> _PROBLEM REQUIREMENTS_
Out of the entries that follow, copy each line containing "Monsieur".

Collected data
==============================
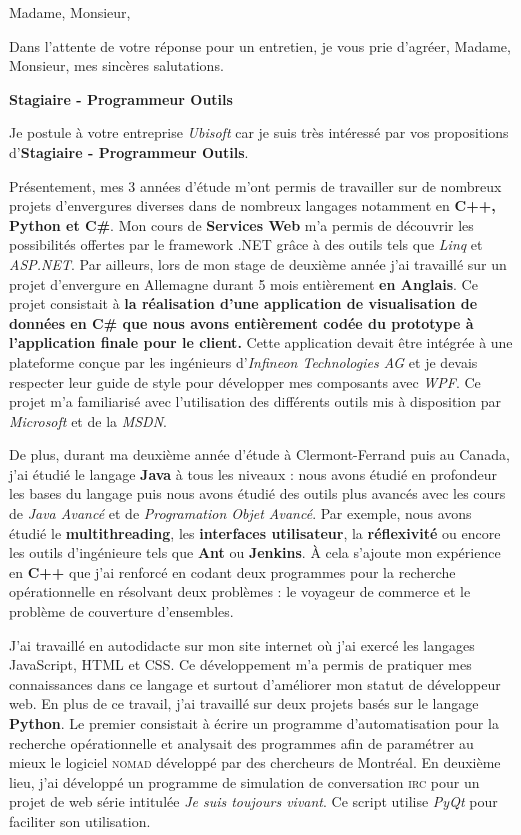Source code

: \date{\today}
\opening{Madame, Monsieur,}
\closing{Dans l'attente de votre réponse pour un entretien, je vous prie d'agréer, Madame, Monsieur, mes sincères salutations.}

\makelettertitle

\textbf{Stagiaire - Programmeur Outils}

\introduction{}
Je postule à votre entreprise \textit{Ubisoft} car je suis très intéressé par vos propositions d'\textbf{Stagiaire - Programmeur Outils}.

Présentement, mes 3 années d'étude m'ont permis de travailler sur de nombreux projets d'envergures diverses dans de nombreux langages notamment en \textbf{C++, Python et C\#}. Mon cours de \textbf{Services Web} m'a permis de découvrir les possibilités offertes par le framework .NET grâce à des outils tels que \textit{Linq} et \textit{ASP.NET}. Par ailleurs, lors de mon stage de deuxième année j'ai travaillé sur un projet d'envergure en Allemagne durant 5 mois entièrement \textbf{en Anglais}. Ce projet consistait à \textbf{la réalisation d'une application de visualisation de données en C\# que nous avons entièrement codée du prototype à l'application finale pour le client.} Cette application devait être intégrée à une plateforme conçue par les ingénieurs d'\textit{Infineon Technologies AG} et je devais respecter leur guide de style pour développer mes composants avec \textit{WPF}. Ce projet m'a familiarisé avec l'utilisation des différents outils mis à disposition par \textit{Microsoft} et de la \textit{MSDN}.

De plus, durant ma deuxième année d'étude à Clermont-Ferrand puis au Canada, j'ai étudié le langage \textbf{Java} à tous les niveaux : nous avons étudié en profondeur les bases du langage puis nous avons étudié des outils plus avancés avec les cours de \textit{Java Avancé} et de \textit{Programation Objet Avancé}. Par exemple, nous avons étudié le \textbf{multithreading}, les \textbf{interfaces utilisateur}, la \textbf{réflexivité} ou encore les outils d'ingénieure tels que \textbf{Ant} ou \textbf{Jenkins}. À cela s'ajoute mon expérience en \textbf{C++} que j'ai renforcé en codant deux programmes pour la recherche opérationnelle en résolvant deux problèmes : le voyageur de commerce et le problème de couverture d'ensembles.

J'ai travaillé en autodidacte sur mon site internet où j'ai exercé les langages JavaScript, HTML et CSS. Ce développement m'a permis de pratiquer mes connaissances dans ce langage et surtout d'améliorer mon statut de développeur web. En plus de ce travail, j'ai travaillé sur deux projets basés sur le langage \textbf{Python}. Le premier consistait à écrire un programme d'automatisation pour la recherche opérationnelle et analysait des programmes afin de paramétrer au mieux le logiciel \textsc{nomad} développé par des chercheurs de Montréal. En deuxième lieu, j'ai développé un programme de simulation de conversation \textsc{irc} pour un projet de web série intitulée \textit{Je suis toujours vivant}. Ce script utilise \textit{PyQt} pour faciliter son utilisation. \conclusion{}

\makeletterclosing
==============================
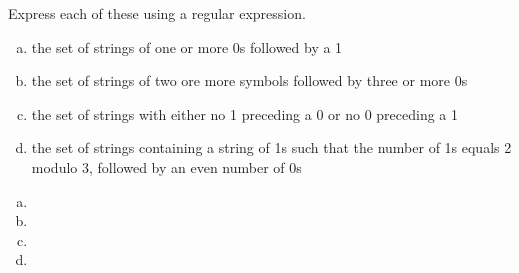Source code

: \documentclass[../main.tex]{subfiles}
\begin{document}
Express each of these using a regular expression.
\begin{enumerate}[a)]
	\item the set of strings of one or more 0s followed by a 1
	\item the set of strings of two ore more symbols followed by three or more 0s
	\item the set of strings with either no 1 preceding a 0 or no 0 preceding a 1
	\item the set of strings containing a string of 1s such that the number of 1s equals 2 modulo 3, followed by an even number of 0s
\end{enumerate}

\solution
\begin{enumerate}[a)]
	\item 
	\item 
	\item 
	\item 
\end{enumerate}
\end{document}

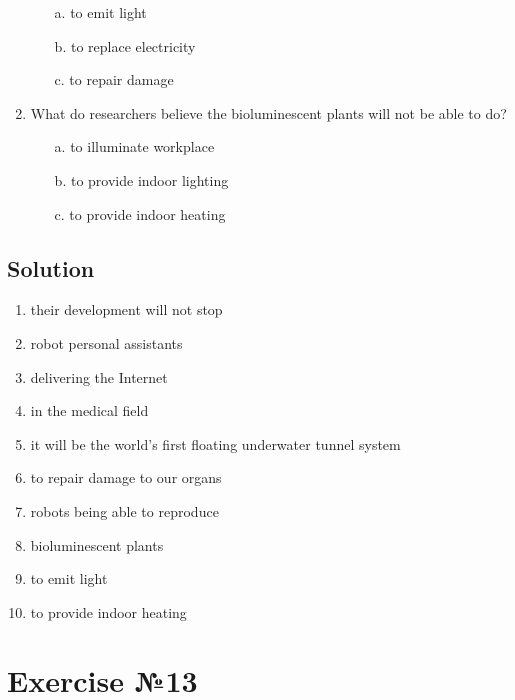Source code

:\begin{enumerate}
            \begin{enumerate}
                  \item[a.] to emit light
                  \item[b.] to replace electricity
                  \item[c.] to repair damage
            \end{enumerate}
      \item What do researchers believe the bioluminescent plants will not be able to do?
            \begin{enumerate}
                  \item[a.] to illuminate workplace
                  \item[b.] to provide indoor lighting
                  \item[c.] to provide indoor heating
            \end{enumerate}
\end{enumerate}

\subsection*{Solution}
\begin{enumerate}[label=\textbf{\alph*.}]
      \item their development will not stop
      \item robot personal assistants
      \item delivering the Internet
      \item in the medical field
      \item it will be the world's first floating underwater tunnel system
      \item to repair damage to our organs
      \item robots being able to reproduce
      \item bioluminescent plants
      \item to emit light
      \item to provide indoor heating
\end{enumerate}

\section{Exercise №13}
==============================
> _RESULT_
\opening{Madame, Monsieur,}
\closing{Dans l'attente de votre réponse pour un entretien, je vous prie d'agréer, Madame, Monsieur, mes sincères salutations.}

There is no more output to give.